Essai géohistorique : Hic sunt Bruxa ("Ici sont des Bruxa")

Orientée au septentrion, la carte de Nilfgaard et des Royaumes du Nord est tout en nuances de marron, de vert, de beige et de jaune. Les couleurs nuancées s’entremêlent dans les contreforts des montagnes de l’est, au fin fond des forêts de Brokilone et de Kaedwen et des grandes vallées du Pontar et de la Iaruga tandis que les nuances sombres des côtes de la Grande Mer contrastent avec les tonalités nordiques de Kovir-Poviss jusqu’à Kaer Morhen. Les couleurs non saturées permettent des douces transitions entre les couleurs et entre les reliefs disséminés de Nilfgaard aux Monts du Dragon et des Monts Bleus jusqu’au côtes du Couchant à l’ouest. La police d’écriture est suffisamment visible et se fond particulièrement bien avec les teintes de la carte.

 

L'estuaire de la Iaruga et le delta du Pontar ont connu le Premier Débarquement des humains sur le Continent (comment faire plus simple), le nom donné par l'auteur aux terres des Royaumes du Nord et de l'Empire de Nilfgaard.

 

La carte de Nilfgaard et des Royaumes du Nord a un agencement de la masse continentale qui est l’héritière de l’histoire cartographique européenne et des débuts de la fantasy. Ce n’est pas un hasard si les cartes de la Terre du Milieu, de l’Age Hyboréen et des Terres de l’Ouest (La Roue du Temps) ont une grande masse d’eau situé à l’ouest des terres émergées (la Mer du Nord et la Grande Mer dans le cas du Sorceleur). Cet agencement n’est pas unique mais est représentatif d’une histoire de la fantasy. Comme toute carte, celle-ci a des limites signifiantes et explicites. Ces biomes de l’extrémité de l’anthropos (le Désert Korath, le massif de Tri Tochair, les Monts Bleus et les Monts du Dragon) ceinturent les multiples états de l’Empire de Nilfgaard et des Royaumes du Nord. Les pays à l'ouest de la Grande Mer, Zangwebar et Ophir sont d'autres "limites du possible". Ces confins des bords de carte éveillent la curiosité,  révèlent le merveilleux géographique et le bestiaire surnaturaliséici sont des dragons », « ici sont des lions » (« Hic sunt dracones » et « Hic sunt Leones » en latin dans la tradition cartographique médiéval et romaine)). Les recoins cartographiques de cette Sombre Fantasy ("Dark Fantasy") sont sürement infestés de Bruxa...

 

Le Continent a une longue géohistoire (explication du terme en fin de chronique) depuis le temps des Elfes, la Conjonction des Sphères et le temps des humains.

 

Une autre particularité géographique de ce monde est l’agencement des bassins versants (ou bassin hydrographique). Tous les grands fleuves de ce monde (du nord au sud : Buina, Pontar, Iaruga, Sylte et l’Alba) ont leurs sources à l’est et vont se déverser à l’ouest dans la Grande Mer. Les deux grands fleuves des Royaumes du Nord, le Pontar (ou Aevon y Pontar Gwennelen en langue elfique) et la Iaruga (ou Yarra en nilfgaardien) sont deux grands axes de circulation et symbolisent des frontières entre certains Etats. La Iaruga est rien de moins qu’une des deux frontières entre les Royaumes du Nord et l’Empire de Nilfgaard (avec les montagnes d’Amell). Cette frontière n'est pas imperméable mais elle est impactante. D’un sens d’écoulement Est-Ouest (Monts Bleus – Grande Mer), ces deux grands fleuves dirigent notre vision sur les Etats côtiers emblématiques de la saga que sont Cintra, la Témérie, la Rédanie et les grandes villes portuaires à l’embouchure des fleuves que sont Novigrad sur Pontar et Cintra sur la rive sud de la Iaruga.

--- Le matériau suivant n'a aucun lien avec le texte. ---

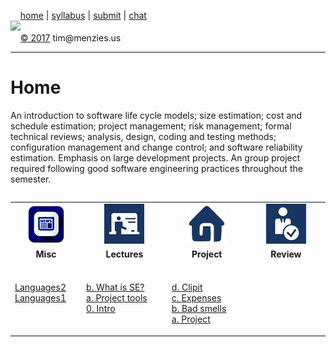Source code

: &nbsp;&nbsp;&nbsp;&nbsp;[home](http://tiny.cc/se17) | 
[syllabus](https://github.com/txt/se17/blob/master/doc/syllabus.md) | 
[submit](http://tiny.cc/se17give) |
[chat](https://se17.slack.com/)  
[<img width=900 src="https://raw.githubusercontent.com/txt/se17/master/img/se17.png">](http://tiny.cc/se17)   <br>
&nbsp;&nbsp;&nbsp;&nbsp;[&copy; 2017](https://github.com/txt/se17/blob/master/LICENSE.md) tim&commat;menzies.us<br>

_______



# Home

An introduction to software life cycle models; size estimation;
cost and schedule estimation; project management; risk management;
formal technical reviews; analysis, design, coding and testing
methods; configuration management and change control; and software
reliability estimation. Emphasis on large development projects. An
group project required following good software engineering
practices throughout the semester.

<table width="100%" border=0 align=right>
<tr>
<td align=center><img  src="img/news.png">
</td><td align=center><img src="img/lectures.gif">
</td><td align=center><img src="img/homework.png">
</td><td align=center><img src="img/review.gif">
</td> </tr>
<tr>
<td align=center><b>Misc
<img width=65 src="img/200x1.png"></b>
</td>
<td align=center><b>Lectures
<img width=65 src="img/200x1.png"></b>
</td><td align=center><b>Project
<img width=65 src="img/200x1.png"></b>
</td><td align=center><b>Review
<img width=65 src="img/200x1.png">
</td></tr>
<tr>
<td valign=top  xwidth="100px">

<a href="http://unbox.org/doc/Seven%20More%20Languages%20in%20Seven%20Weeks.pdf">Languages2</a><br>
<a href="http://unbox.org/doc/Seven%20Languages%20in%20Seven%20Weeks%20A%20Pragmatic%20Guide%20to%20Learning%20Programming%20Languages.pdf">Languages1</a>
</td>
<td valign=top  xwidth="100px">

<a href="doc/lecture2.md">b. What is SE?</a><br>
<a href="doc/lecture1.md">a. Project tools</a><br>
<a href="doc/lecture0.md">0. Intro</a>

</td><td valign=top xwidth="100px">

<a href="https://github.com/cleebp/csc-510-group-g/blob/master/apr1/report/report.pdf">d. Clipit</a><br>
<a href="https://github.com/sandz-in/csc510_group_l/blob/master/april/Report.pdf">c. Expenses</a><br>
<a href="doc/badsmells.md">b. Bad smells</a><br>
<a href="doc/project.md">a. Project</a>
</td><td valign=top xwidth="100px">

</tr></table>

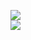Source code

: [![](https://img.shields.io/badge/Made%20With-Github%20Spray-lightgrey.svg?style=for-the-badge&logo=github)](https://github.com/Annihil/github-spray#4514)  
[![](https://i.imgur.com/2DrTn0Z.gif)](https://github.com/Annihil/github-spray)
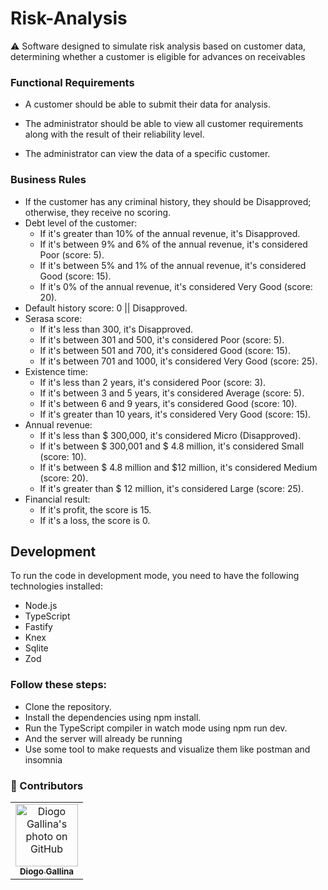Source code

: # Risk-Analysis

⚠️ Software designed to simulate risk analysis based on customer data, determining whether a customer is eligible for advances on receivables

### Functional Requirements

- A customer should be able to submit their data for analysis.

- The administrator should be able to view all customer requirements along with the result of their reliability level.

- The administrator can view the data of a specific customer.

### Business Rules

- If the customer has any criminal history, they should be Disapproved; otherwise, they receive no scoring.
- Debt level of the customer:
  - If it's greater than 10% of the annual revenue, it's Disapproved.
  - If it's between 9% and 6% of the annual revenue, it's considered Poor (score: 5).
  - If it's between 5% and 1% of the annual revenue, it's considered Good (score: 15).
  - If it's 0% of the annual revenue, it's considered Very Good (score: 20).
- Default history score: 0 || Disapproved.
- Serasa score:
  - If it's less than 300, it's Disapproved.
  - If it's between 301 and 500, it's considered Poor (score: 5).
  - If it's between 501 and 700, it's considered Good (score: 15).
  - If it's between 701 and 1000, it's considered Very Good (score: 25).
- Existence time:
  - If it's less than 2 years, it's considered Poor (score: 3).
  - If it's between 3 and 5 years, it's considered Average (score: 5).
  - If it's between 6 and 9 years, it's considered Good (score: 10).
  - If it's greater than 10 years, it's considered Very Good (score: 15).
- Annual revenue:
  - If it's less than $ 300,000, it's considered Micro (Disapproved).
  - If it's between $ 300,001 and $ 4.8 million, it's considered Small (score: 10).
  - If it's between $ 4.8 million and $12 million, it's considered Medium (score: 20).
  - If it's greater than $ 12 million, it's considered Large (score: 25).
- Financial result:
  - If it's profit, the score is 15.
  - If it's a loss, the score is 0.

## Development

To run the code in development mode, you need to have the following technologies installed:

- Node.js
- TypeScript
- Fastify
- Knex
- Sqlite
- Zod

### Follow these steps:

- Clone the repository.
- Install the dependencies using npm install.
- Run the TypeScript compiler in watch mode using npm run dev.
- And the server will already be running
- Use some tool to make requests and visualize them like postman and insomnia


### 🤝 Contributors
<table>
  <tr>
    <td align="center">
      <a href="#">
        <img src="https://avatars.githubusercontent.com/u/88459755?v=4" width="100px;" border-radius='50%' alt="Diogo Gallina's photo on GitHub"/><br>
        <sub>
          <b>Diogo Gallina</b>
        </sub>
      </a>
    </td>
  </tr>
</table>

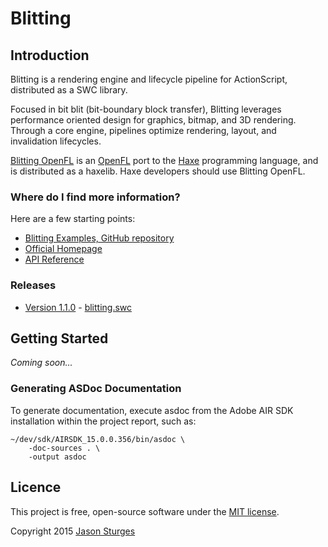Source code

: Blitting
========

## Introduction

Blitting is a rendering engine and lifecycle pipeline for ActionScript, distributed as a SWC library.

Focused in bit blit (bit-boundary block transfer), Blitting leverages performance oriented design
for graphics, bitmap, and 3D rendering.  Through a core engine, pipelines optimize rendering, layout, and invalidation lifecycles.

[Blitting OpenFL](https://github.com/jasonsturges/blitting-openfl) is an [OpenFL](http://www.openfl.org/) port to the
[Haxe](http://haxe.org/) programming language, and is distributed as a haxelib.  Haxe developers should use Blitting OpenFL.


### Where do I find more information?

Here are a few starting points:

* [Blitting Examples, GitHub repository](http://github.com/jasonsturges/blitting-examples)
* [Official Homepage](http://blitting.com)
* [API Reference](http://jasonsturges.github.io/blitting/)


### Releases

* [Version 1.1.0](https://github.com/jasonsturges/blitting/releases/tag/v1.1.0) - [blitting.swc](https://github.com/jasonsturges/blitting/releases/download/v1.1.0/blitting.swc)


## Getting Started

_Coming soon..._


### Generating ASDoc Documentation

To generate documentation, execute asdoc from the Adobe AIR SDK installation within the project report, such as:

    ~/dev/sdk/AIRSDK_15.0.0.356/bin/asdoc \
        -doc-sources . \
        -output asdoc

## Licence

This project is free, open-source software under the [MIT license](license.md).

Copyright 2015 [Jason Sturges](http://jasonsturges.com)
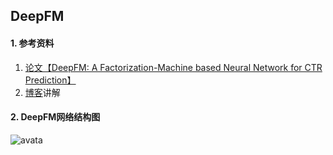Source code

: ## DeepFM
#### 1. 参考资料
1. [论文【DeepFM: A Factorization-Machine based Neural Network for CTR Prediction】](https://arxiv.org/abs/1703.04247)
2. [博客](https://www.jianshu.com/p/6f1c2)讲解

#### 2. DeepFM网络结构图
![avata](https://img-blog.csdn.net/20180223115326599?watermark/2/text/aHR0cDovL2Jsb2cuY3Nkbi5uZXQvenluYXNoMg==/font/5a6L5L2T/fontsize/400/fill/I0JBQkFCMA==/dissolve/70)
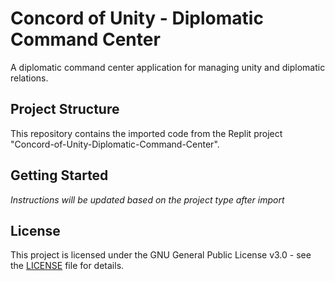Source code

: # Concord of Unity - Diplomatic Command Center

A diplomatic command center application for managing unity and diplomatic relations.

## Project Structure

This repository contains the imported code from the Replit project "Concord-of-Unity-Diplomatic-Command-Center".

## Getting Started

*Instructions will be updated based on the project type after import*

## License

This project is licensed under the GNU General Public License v3.0 - see the [LICENSE](LICENSE) file for details.
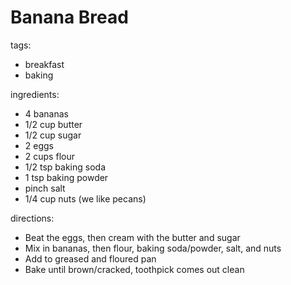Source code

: # Banana Bread

tags:
- breakfast
- baking

ingredients:
- 4 bananas
- 1/2 cup butter
- 1/2 cup sugar
- 2 eggs
- 2 cups flour
- 1/2 tsp baking soda
- 1 tsp baking powder
- pinch salt
- 1/4 cup nuts (we like pecans)

directions:
- Beat the eggs, then cream with the butter and sugar
- Mix in bananas, then flour, baking soda/powder, salt, and nuts
- Add to greased and floured pan
- Bake until brown/cracked, toothpick comes out clean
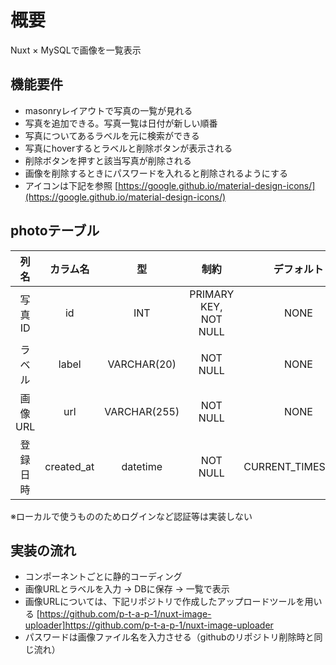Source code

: # 概要

Nuxt × MySQLで画像を一覧表示

## 機能要件

- masonryレイアウトで写真の一覧が見れる
- 写真を追加できる。写真一覧は日付が新しい順番
- 写真についてあるラベルを元に検索ができる
- 写真にhoverするとラベルと削除ボタンが表示される
- 削除ボタンを押すと該当写真が削除される
- 画像を削除するときにパスワードを入れると削除されるようにする
- アイコンは下記を参照
[https://google.github.io/material-design-icons/](https://google.github.io/material-design-icons/)

## photoテーブル

|    列名    |    カラム名    |    型    |    制約    |    デフォルト    |    その他    |
|:------------------:|:------------------:|:------------------:|:------------------:|:-----------------:|:-----------------:|
|    写真ID    |    id    |    INT   |    PRIMARY KEY, NOT NULL    |    NONE    |    AUTO_INCREMENT    |
|    ラベル    |    label    |    VARCHAR(20)    |    NOT NULL   |    NONE    |    -    |
|    画像URL    |    url    |    VARCHAR(255)    |    NOT NULL    |    NONE    |    -    |
|    登録日時    |    created_at    |    datetime    |    NOT NULL    |    CURRENT_TIMESTAMP    |    -    |

※ローカルで使うもののためログインなど認証等は実装しない

## 実装の流れ

* コンポーネントごとに静的コーディング
* 画像URLとラベルを入力 → DBに保存 → 一覧で表示
* 画像URLについては、下記リポジトリで作成したアップロードツールを用いる
[https://github.com/p-t-a-p-1/nuxt-image-uploader]https://github.com/p-t-a-p-1/nuxt-image-uploader
* パスワードは画像ファイル名を入力させる（githubのリポジトリ削除時と同じ流れ）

L'Empire de Nilfgaard  a été pensé en référence à l'Empire Romain et au Saint Empire Romain (SER). Ce SER est, pour faire simple, une Complexité Etatique européenne de 962 à 1806 ap. J.C. et constitue un des nombreux héritiers de l'Empire Romain. Ce n'est pas le premier empire à revendiquer un héritage Romain car l'Empire Carolingien avait revendiqué ce symbole historique d'universalité jamais aboutie. L'Empire Romain a marqué l'histoire géopolitique européenne et les imaginaires de nombreuses oeuvres en SFFF. Les Royaumes du Nord seraient quant à eux, selon le jargon de la géohistoire, une économie-monde, c'est à dire un ensemble géopolitique fragmenté mais ayant une cohérence économique et culturelle. Cette quizaine de royaumes répartie surtout au nord de la Iaruga est un archétype de la géopolitique européenne de concurrence inter-étatique au sein d'une unité culturelle. La cartographie sapkowskienne a cela d'intéressant de représenter deux archétypes géohistoriques de construction étatique : l'économie-monde des Royaumes du Nord et le modèle impérial de Nilfgaard.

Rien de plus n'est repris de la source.